> _TO DO_:
Give again the lines of the data from its first line through the line with "In the case of skeleton embedding, there are". Change nothing.

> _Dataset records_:
==============================
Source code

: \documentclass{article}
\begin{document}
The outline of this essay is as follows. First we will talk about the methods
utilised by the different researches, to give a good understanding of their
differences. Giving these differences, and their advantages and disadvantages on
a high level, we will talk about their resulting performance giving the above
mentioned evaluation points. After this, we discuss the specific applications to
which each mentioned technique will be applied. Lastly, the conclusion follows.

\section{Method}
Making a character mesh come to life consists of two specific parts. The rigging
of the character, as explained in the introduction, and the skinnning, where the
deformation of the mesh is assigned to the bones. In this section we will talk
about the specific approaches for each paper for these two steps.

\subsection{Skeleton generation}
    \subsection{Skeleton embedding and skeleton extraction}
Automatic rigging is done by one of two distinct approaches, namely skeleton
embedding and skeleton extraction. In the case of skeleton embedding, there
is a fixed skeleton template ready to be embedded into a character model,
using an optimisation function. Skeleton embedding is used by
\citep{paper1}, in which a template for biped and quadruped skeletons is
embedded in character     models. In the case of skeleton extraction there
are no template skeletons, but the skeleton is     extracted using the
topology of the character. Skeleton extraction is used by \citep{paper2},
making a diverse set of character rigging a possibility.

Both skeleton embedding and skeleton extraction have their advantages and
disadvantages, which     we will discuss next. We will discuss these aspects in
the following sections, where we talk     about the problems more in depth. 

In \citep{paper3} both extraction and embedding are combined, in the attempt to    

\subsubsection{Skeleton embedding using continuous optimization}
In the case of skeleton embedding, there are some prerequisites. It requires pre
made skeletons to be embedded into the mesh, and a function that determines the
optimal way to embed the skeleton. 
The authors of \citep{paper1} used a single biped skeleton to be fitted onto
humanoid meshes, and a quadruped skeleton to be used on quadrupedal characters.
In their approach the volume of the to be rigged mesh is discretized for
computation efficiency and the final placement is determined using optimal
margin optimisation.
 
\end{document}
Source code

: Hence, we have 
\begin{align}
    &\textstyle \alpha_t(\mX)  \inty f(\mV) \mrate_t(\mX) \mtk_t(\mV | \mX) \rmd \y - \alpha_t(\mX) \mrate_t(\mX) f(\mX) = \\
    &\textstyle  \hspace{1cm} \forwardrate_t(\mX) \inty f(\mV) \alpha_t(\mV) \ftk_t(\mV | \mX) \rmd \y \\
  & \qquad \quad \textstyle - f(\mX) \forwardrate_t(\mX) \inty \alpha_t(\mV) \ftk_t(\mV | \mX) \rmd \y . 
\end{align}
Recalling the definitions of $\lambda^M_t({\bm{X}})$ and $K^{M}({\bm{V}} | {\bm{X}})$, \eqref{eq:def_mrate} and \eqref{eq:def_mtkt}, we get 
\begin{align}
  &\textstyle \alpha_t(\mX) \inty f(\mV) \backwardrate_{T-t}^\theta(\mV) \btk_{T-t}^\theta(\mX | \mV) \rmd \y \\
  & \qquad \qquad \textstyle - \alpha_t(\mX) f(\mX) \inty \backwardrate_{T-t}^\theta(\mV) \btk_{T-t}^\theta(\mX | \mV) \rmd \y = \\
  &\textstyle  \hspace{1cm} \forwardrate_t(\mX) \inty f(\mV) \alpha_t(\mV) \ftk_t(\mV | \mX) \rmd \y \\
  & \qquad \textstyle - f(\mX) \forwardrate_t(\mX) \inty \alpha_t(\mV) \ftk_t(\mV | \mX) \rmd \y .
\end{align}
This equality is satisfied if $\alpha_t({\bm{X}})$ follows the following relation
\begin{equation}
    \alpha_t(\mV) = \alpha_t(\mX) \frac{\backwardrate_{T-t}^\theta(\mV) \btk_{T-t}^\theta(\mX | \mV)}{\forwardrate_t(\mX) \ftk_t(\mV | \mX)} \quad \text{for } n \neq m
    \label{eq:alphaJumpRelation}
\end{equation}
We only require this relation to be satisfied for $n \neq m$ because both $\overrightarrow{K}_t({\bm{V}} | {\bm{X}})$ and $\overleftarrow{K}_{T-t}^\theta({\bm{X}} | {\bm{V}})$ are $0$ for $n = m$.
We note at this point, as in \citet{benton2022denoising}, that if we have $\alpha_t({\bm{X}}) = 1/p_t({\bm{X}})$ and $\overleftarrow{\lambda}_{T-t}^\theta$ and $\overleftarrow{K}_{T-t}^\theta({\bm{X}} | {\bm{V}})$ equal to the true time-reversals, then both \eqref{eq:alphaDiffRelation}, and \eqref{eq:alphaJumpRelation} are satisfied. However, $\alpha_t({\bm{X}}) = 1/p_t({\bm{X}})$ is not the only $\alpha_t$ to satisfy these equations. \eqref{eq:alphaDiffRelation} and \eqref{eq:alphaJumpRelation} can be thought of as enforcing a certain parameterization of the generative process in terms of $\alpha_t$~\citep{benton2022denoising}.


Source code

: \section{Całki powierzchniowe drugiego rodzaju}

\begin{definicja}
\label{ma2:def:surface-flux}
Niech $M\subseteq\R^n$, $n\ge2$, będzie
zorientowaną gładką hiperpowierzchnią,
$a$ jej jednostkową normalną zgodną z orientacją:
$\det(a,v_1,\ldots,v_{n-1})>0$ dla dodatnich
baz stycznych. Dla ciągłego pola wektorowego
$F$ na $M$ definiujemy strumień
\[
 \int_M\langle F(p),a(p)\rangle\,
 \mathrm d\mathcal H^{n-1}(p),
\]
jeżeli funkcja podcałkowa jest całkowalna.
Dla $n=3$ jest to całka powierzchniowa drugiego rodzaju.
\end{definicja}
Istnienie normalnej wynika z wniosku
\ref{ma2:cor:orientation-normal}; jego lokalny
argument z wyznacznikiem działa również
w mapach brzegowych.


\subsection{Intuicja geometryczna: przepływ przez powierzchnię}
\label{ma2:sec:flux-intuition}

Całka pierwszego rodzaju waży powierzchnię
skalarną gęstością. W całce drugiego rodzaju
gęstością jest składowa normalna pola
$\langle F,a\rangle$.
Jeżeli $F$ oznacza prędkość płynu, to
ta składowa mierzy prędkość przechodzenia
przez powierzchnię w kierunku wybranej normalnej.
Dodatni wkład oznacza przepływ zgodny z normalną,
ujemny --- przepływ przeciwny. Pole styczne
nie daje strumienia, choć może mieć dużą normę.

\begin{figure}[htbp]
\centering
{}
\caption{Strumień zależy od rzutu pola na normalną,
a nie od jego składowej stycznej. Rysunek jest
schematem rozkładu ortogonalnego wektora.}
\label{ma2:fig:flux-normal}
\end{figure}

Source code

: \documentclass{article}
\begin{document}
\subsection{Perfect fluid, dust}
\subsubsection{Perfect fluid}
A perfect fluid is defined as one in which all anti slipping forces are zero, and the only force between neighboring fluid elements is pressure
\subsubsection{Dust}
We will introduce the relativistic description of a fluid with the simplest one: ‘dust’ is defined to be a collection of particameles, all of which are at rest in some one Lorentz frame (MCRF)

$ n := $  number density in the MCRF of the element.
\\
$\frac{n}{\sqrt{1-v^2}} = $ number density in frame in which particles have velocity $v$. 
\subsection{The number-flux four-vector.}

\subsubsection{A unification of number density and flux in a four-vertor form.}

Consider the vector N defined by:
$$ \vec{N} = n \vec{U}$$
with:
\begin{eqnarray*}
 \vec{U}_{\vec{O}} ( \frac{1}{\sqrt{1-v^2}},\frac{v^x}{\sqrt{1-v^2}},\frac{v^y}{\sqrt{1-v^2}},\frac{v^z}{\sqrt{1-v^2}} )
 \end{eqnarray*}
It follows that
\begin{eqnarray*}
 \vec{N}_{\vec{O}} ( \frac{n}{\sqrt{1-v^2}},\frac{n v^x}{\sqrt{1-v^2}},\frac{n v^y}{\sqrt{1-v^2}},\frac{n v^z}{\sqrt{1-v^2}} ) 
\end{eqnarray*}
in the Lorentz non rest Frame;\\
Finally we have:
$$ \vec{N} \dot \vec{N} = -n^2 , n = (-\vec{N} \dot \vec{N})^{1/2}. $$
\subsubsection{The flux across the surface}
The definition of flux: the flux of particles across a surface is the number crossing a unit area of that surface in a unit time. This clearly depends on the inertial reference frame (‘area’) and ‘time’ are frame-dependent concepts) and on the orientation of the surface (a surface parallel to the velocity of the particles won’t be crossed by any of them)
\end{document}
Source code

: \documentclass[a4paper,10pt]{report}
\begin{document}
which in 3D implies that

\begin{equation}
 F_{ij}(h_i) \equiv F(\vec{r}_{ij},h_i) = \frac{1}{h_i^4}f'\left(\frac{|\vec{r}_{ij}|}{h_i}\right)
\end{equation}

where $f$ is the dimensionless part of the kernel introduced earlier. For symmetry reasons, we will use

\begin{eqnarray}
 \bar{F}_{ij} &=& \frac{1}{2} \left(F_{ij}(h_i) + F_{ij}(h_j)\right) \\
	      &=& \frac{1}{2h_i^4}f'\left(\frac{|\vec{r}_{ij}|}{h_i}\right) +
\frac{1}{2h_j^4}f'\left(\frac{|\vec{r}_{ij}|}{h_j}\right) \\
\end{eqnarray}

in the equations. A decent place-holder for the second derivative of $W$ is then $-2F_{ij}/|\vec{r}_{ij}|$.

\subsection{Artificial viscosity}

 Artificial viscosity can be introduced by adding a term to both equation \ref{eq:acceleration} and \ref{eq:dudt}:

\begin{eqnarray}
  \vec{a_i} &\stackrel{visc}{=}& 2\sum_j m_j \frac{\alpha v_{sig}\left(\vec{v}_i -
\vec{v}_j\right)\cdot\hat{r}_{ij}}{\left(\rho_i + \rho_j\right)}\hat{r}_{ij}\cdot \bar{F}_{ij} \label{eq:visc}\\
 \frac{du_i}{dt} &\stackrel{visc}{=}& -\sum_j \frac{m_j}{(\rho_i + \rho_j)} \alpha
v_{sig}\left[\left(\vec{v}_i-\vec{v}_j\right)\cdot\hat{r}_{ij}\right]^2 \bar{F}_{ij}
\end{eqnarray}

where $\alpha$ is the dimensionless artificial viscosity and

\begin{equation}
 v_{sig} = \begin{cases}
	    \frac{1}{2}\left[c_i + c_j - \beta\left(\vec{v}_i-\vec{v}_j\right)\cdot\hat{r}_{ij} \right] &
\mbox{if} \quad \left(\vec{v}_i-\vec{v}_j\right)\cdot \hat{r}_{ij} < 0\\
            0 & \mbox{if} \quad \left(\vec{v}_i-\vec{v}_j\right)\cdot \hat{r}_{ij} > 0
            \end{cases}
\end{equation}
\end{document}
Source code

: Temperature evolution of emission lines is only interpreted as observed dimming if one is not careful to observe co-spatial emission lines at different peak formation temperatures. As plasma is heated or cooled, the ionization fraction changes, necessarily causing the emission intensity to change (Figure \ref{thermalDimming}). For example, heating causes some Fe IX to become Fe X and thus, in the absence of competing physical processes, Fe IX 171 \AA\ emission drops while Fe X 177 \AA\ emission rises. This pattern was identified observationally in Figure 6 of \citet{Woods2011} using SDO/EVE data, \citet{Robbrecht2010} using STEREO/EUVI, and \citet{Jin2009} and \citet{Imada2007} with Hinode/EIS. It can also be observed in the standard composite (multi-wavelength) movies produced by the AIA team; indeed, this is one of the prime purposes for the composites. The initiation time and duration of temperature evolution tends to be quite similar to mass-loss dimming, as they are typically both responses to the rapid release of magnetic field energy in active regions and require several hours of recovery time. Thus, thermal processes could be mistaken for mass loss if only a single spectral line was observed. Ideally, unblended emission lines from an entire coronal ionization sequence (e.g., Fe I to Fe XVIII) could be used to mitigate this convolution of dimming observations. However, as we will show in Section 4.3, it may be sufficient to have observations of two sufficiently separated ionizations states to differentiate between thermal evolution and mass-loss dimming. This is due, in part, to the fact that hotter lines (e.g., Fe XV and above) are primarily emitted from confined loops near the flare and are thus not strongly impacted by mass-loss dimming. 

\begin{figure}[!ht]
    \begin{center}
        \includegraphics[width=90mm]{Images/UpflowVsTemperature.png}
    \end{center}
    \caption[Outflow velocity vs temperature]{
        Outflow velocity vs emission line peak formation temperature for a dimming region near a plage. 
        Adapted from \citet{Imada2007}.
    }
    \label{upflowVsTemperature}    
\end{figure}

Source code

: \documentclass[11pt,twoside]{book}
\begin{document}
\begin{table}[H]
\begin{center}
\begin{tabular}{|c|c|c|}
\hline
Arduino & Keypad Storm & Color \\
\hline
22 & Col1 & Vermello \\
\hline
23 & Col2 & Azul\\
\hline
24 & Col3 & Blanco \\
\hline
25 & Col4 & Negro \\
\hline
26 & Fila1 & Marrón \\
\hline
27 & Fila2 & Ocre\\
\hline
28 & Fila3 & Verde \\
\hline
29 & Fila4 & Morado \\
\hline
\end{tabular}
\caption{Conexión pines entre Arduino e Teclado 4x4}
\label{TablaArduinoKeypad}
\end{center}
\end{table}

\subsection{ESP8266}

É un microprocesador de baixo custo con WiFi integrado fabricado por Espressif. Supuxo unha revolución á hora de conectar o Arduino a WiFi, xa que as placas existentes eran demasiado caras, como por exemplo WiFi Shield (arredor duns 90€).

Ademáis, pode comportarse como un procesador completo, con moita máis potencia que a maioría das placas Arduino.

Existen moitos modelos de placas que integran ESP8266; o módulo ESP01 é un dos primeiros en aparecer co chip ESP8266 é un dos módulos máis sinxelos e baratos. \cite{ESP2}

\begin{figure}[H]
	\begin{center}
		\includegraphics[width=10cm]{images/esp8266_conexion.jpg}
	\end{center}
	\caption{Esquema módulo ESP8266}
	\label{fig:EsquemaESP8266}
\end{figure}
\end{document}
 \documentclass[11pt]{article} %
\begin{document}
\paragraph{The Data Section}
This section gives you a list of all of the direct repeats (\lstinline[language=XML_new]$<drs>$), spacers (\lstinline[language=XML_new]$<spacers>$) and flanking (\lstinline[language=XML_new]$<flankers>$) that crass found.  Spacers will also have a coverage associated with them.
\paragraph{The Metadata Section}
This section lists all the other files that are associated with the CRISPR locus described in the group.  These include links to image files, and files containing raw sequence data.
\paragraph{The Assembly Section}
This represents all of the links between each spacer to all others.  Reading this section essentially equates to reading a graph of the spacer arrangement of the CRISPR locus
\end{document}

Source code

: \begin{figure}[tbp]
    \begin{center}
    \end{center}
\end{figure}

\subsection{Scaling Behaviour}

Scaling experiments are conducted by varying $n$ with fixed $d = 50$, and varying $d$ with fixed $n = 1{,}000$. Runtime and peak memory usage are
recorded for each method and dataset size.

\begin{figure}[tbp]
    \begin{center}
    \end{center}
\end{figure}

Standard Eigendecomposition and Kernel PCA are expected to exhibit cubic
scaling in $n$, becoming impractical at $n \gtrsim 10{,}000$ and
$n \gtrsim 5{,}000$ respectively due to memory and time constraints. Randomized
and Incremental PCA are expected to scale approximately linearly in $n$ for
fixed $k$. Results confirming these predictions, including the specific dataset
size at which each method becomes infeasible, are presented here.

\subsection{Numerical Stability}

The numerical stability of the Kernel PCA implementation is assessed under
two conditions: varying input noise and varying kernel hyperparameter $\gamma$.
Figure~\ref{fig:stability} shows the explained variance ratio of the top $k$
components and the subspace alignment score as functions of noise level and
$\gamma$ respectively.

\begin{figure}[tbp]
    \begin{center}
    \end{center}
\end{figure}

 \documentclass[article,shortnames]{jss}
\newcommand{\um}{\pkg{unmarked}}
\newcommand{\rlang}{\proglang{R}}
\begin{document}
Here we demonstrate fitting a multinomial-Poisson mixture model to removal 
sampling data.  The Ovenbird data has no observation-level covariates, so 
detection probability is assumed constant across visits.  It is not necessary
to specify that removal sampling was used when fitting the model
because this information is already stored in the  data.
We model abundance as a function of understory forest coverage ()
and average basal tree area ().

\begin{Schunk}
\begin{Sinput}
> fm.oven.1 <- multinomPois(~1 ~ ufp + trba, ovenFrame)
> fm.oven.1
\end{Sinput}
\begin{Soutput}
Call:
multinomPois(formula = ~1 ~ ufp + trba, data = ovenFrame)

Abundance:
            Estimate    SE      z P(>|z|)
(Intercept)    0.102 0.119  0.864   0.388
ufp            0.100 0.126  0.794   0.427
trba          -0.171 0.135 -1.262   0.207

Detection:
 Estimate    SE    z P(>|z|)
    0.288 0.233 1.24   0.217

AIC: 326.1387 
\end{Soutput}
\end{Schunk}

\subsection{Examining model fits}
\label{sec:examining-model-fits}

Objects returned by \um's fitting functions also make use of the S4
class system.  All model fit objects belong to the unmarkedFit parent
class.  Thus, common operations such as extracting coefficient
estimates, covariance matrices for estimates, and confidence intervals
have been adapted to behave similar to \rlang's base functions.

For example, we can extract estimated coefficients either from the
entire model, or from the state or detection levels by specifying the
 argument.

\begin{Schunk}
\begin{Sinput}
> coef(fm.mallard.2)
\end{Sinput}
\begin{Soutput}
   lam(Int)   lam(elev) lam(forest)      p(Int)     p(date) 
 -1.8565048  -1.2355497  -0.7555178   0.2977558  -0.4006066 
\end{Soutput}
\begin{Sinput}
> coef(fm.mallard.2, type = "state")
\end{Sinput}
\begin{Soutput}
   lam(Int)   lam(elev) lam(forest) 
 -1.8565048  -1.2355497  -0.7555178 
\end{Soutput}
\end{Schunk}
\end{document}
==============================
> _YOUR RESPONSE_:
Source code

: \documentclass{article}
\begin{document}
The outline of this essay is as follows. First we will talk about the methods
utilised by the different researches, to give a good understanding of their
differences. Giving these differences, and their advantages and disadvantages on
a high level, we will talk about their resulting performance giving the above
mentioned evaluation points. After this, we discuss the specific applications to
which each mentioned technique will be applied. Lastly, the conclusion follows.

\section{Method}
Making a character mesh come to life consists of two specific parts. The rigging
of the character, as explained in the introduction, and the skinnning, where the
deformation of the mesh is assigned to the bones. In this section we will talk
about the specific approaches for each paper for these two steps.

\subsection{Skeleton generation}
    \subsection{Skeleton embedding and skeleton extraction}
Automatic rigging is done by one of two distinct approaches, namely skeleton
embedding and skeleton extraction. In the case of skeleton embedding, there
is a fixed skeleton template ready to be embedded into a character model,
using an optimisation function. Skeleton embedding is used by
\citep{paper1}, in which a template for biped and quadruped skeletons is
embedded in character     models. In the case of skeleton extraction there
are no template skeletons, but the skeleton is     extracted using the
topology of the character. Skeleton extraction is used by \citep{paper2},
making a diverse set of character rigging a possibility.

Both skeleton embedding and skeleton extraction have their advantages and
disadvantages, which     we will discuss next. We will discuss these aspects in
the following sections, where we talk     about the problems more in depth. 

In \citep{paper3} both extraction and embedding are combined, in the attempt to    

\subsubsection{Skeleton embedding using continuous optimization}
In the case of skeleton embedding, there are some prerequisites. It requires pre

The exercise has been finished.